Researcher Phillippa Lally and others at University College London determined that you actually must do an activity for 66 days in a row before it becomes a habit! They found that if you want to do a behavior automatically, you have to repeat it daily 66 times, consecutively.
Lally, et al also discovered that when first forming a habit, the behavior is cue-dependent. This means that in order to carry out a behavior you want to establish as a habit, you require exposure to a cue that serves to “remind” you to perform the action. Such cues can be either situational, (such as your environment or location) or contextual (based on something else that you do).
- Situational example: When you rise in the morning and enter the bathroom, you probably see your toothbrush or your sink. Those objects serve as cues for you to brush your teeth.
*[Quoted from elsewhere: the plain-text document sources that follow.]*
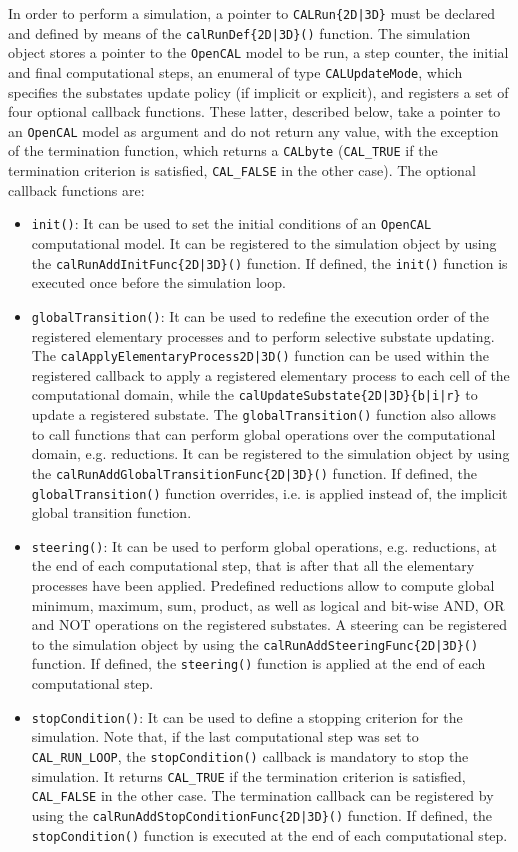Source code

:In order to perform a simulation, a pointer to \verb'CALRun{2D|3D}'
must be declared and defined by means of the
\verb'calRunDef{2D|3D}()' function. The simulation object stores a
pointer to the \texttt{OpenCAL} model to be run, a step counter, the initial
and final computational steps, an enumeral of type
\verb'CALUpdateMode', which specifies the substates update policy
(if implicit or explicit), and registers a set of four optional
callback functions. These latter, described below, take a pointer to
an \texttt{OpenCAL} model as argument and do not return any value, with the
exception of the termination function, which returns a
\verb'CALbyte' (\verb'CAL_TRUE' if the termination criterion is
satisfied, \verb'CAL_FALSE' in the other case). The optional
callback functions are:
\begin{itemize}
	\item \verb'init()': It can be used to set the initial conditions of
	an \texttt{OpenCAL} computational model. It can be registered to the
	simulation object by using the \verb'calRunAddInitFunc{2D|3D}()'
	function. If defined, the \verb'init()' function is executed once
	before the simulation loop.
	\item \verb'globalTransition()': It can be used to redefine the
	execution order of the registered elementary processes and to
	perform selective substate updating.\hfil \\The \texttt{calApplyElementaryProcess{2D|3D}()} function can be used
	within the registered callback to apply a registered elementary
	process to each cell of the computational domain, while the
	\verb'calUpdateSubstate{2D|3D}{b|i|r}' to update a registered
	substate. The \verb'globalTransition()' function also allows to
	call functions that can perform global operations over the
	computational domain, e.g. reductions. It can be registered to the
	simulation object by using the
	\verb'calRunAddGlobalTransitionFunc{2D|3D}()' function. If
	defined, the \verb'globalTransition()' function overrides, i.e. is
	applied instead of, the implicit global transition function.
	\item \verb'steering()': It can be used to perform global
	operations, e.g. reductions, at the end of each computational
	step, that is after that all the elementary processes have been
	applied. Predefined reductions allow to compute global minimum,
	maximum, sum, product, as well as logical and bit-wise AND, OR and
	NOT operations on the registered substates. A steering can be
	registered to the simulation object by using the
	\verb'calRunAddSteeringFunc{2D|3D}()' function. If defined, the
	\verb'steering()' function is applied at the end of each
	computational step.
	\item \verb'stopCondition()': It can be used to define a stopping
	criterion for the simulation. Note that, if the last computational
	step was set to \verb'CAL_RUN_LOOP', the \verb'stopCondition()'
	callback is mandatory to stop the simulation. It returns
	\verb'CAL_TRUE' if the termination criterion is satisfied,
	\verb'CAL_FALSE' in the other case. The termination callback can
	be registered by using the
	\verb'calRunAddStopConditionFunc{2D|3D}()' function. If defined,
	the \verb'stopCondition()' function is executed at the end of each
	computational step.
\end{itemize}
- Contextual example: Every morning before you eat breakfast, you want to remember to eat a piece of fruit. Your cue for this is getting out of bed in the morning or reaching the time of day when you’re about to eat breakfast.
Also relevant to forming a habit is consistency. Although you can skip a day, the research recommends you go right back to performing the desired action. Even though the researchers admit that they can’t say exactly how many times in 66 days you can skip and still form a habit, they do stress if you’re too inconsistent, the behavior won’t become automatic.
How to Establish a Habit
Based on the research:
1. Clarify what habit you want to establish. For example, “I want to increase my vegetable servings to 5 a day” or “I will walk 30 minutes a day.”
2. Commit to repeating the behavior every day for 66 days. If you already know you’re taking a vacation in 3 or 4 weeks, now might not be the time to work on forming a habit.
3. Consider what will be your cue. Will you see some object at home or will there be a time of day when you do something already? Just trusting yourself to remember to do the new behavior during your busy day may not be effective. Cues are potent reminders to help you as you work on bettering yourself.
4. Think about the location. The location at which you perform the behavior matters. Will you be at home when you do the new activity? At the office? If you can stick with the same location, at least until the habit forms, you’re more likely to be successful.
5. Be consistent. Refrain from skipping the behavior during the time of establishing the habit, if you can.
6. Notice when the activity becomes automatic. You’ll know a habit has been formed when you’ve reached the point where your day seems lacking if you don’t perform the behavior. Success, at last!
Now you have science to apply when you want to establish a habit. No more guesswork! Just 66 days of dedication and reminders, and you’ll be well on your way to a better you.